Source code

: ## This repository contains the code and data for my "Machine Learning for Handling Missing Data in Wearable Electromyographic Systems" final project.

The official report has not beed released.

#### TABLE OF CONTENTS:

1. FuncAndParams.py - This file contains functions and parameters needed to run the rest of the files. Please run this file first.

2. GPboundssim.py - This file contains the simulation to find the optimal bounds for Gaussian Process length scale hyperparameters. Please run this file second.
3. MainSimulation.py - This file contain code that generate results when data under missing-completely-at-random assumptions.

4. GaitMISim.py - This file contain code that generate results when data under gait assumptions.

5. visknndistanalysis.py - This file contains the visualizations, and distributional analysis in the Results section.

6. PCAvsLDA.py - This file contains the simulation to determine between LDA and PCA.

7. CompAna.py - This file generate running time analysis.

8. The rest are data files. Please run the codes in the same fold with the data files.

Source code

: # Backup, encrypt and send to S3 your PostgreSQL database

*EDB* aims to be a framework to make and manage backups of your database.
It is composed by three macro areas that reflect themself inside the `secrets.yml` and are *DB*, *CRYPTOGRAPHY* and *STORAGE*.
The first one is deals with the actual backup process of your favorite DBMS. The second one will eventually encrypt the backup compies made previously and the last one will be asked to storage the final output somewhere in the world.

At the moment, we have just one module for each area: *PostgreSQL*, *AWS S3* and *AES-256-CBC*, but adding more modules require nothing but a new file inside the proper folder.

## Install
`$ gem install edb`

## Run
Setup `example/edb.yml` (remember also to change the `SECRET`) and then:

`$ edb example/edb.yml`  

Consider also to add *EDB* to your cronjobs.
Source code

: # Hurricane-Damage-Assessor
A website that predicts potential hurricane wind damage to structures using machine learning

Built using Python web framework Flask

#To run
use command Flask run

Task requirements
Go through the records above and copy each one exactly.

Solution to the problem
Source code

: ## This repository contains the code and data for my "Machine Learning for Handling Missing Data in Wearable Electromyographic Systems" final project.

The official report has not beed released.

#### TABLE OF CONTENTS:

1. FuncAndParams.py - This file contains functions and parameters needed to run the rest of the files. Please run this file first.

2. GPboundssim.py - This file contains the simulation to find the optimal bounds for Gaussian Process length scale hyperparameters. Please run this file second.
3. MainSimulation.py - This file contain code that generate results when data under missing-completely-at-random assumptions.

4. GaitMISim.py - This file contain code that generate results when data under gait assumptions.

5. visknndistanalysis.py - This file contains the visualizations, and distributional analysis in the Results section.

6. PCAvsLDA.py - This file contains the simulation to determine between LDA and PCA.

7. CompAna.py - This file generate running time analysis.

8. The rest are data files. Please run the codes in the same fold with the data files.

Source code

: # Backup, encrypt and send to S3 your PostgreSQL database

*EDB* aims to be a framework to make and manage backups of your database.
It is composed by three macro areas that reflect themself inside the `secrets.yml` and are *DB*, *CRYPTOGRAPHY* and *STORAGE*.
The first one is deals with the actual backup process of your favorite DBMS. The second one will eventually encrypt the backup compies made previously and the last one will be asked to storage the final output somewhere in the world.

At the moment, we have just one module for each area: *PostgreSQL*, *AWS S3* and *AES-256-CBC*, but adding more modules require nothing but a new file inside the proper folder.

## Install
`$ gem install edb`

## Run
Setup `example/edb.yml` (remember also to change the `SECRET`) and then:

`$ edb example/edb.yml`  

Consider also to add *EDB* to your cronjobs.
Source code

: # Hurricane-Damage-Assessor
A website that predicts potential hurricane wind damage to structures using machine learning

Built using Python web framework Flask

#To run
use command Flask run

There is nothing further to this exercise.